Killer McCoy (Nov. 30, 1947)

Nineteen forty-seven was the year Mickey Rooney turned 27, and the star of the Andy Hardy series and family fare like National Velvet (1944) was looking to stretch his range as an actor and step into more grown-up roles.

Roy Rowland’s Killer McCoy is a remake of Richard Thorpe’s The Crowd Roars (1938), which starred Robert Taylor as a young pugilist named Tommy “Killer” McCoy who was caught between his no-good father and his gangland manager.

Hopefully there’ll be a second remake next year starring former child star Haley Joel Osment. Maybe they could even throw in a drug-related in-ring breakdown, à la Oliver “The Atomic Bull” McCall, or a tawdry and mysterious death, à la Arturo Gatti.

But I digress.

Killer McCoy isn’t a bad flick, and Mickey Rooney is pretty good in it, but it has the misfortune of being a boxing picture that was released right around the same time as Body and Soul, which is one of the best boxing pictures of all time.

If you’re a fan of knock-down, drag-out fights, Killer McCoy does offer more punches per foot of film than Body and Soul. On the other hand, if the number of punches thrown was the only measure of a boxing film, then Rocky III (1982) and Rocky IV (1985) would be superior to Rocky (1976) and Rocky II (1979), and we all know that ain’t the case.

Rooney is pretty convincing as a boxer. The filmmakers don’t try to shoot around how unbelievably tiny he is, so it makes sense that his character starts out fighting as a featherweight and moves up to lightweight. (Although I think in real life Rooney would probably have been more in the flyweight and bantamweight range.) The boxers he faces are mostly little guys, too, like Bob Steele, who plays a former lightweight champion named Sailor Graves.

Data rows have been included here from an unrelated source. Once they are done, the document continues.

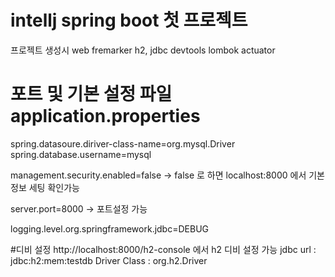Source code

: #  intellj spring boot 첫 프로젝트

프로젝트 생성시 
web
fremarker
h2, jdbc
devtools
lombok
actuator

#  포트 및 기본 설정 파일 application.properties
spring.datasoure.diriver-class-name=org.mysql.Driver
spring.database.username=mysql 

management.security.enabled=false   -> false 로 하면 localhost:8000 에서 기본정보 세팅 확인가능

server.port=8000   ->  포트설정 가능

logging.level.org.springframework.jdbc=DEBUG

#디비 설정
http://localhost:8000/h2-console  에서 h2 디비 설정 가능
jdbc url : jdbc:h2:mem:testdb
Driver Class : org.h2.Driver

The supporting cast is generally good. I love seeing diminutive cowboy actor Steele in anything, and the same goes for Brian Donlevy, who plays boxing manager and fight promoter Jim Caighn. And actor James Dunn is great as Tommy McCoy’s drunken father, a former vaudevillian who clings to the past.

The problem is not with the actors, but with the story, which never really allows its characters to become three-dimensional people. Caighn, the manager, is an especially egregious example. He has a double life as “Carrson,” a Wall Street tycoon who is far removed from the disreputable world of boxing. Caighn doesn’t want his daughter, Sheila Carrson (Ann Blyth), to know about his double life. This is all totally ludicrous, of course, and only exists to manufacture a stumbling block to Sheila’s romance with Tommy McCoy.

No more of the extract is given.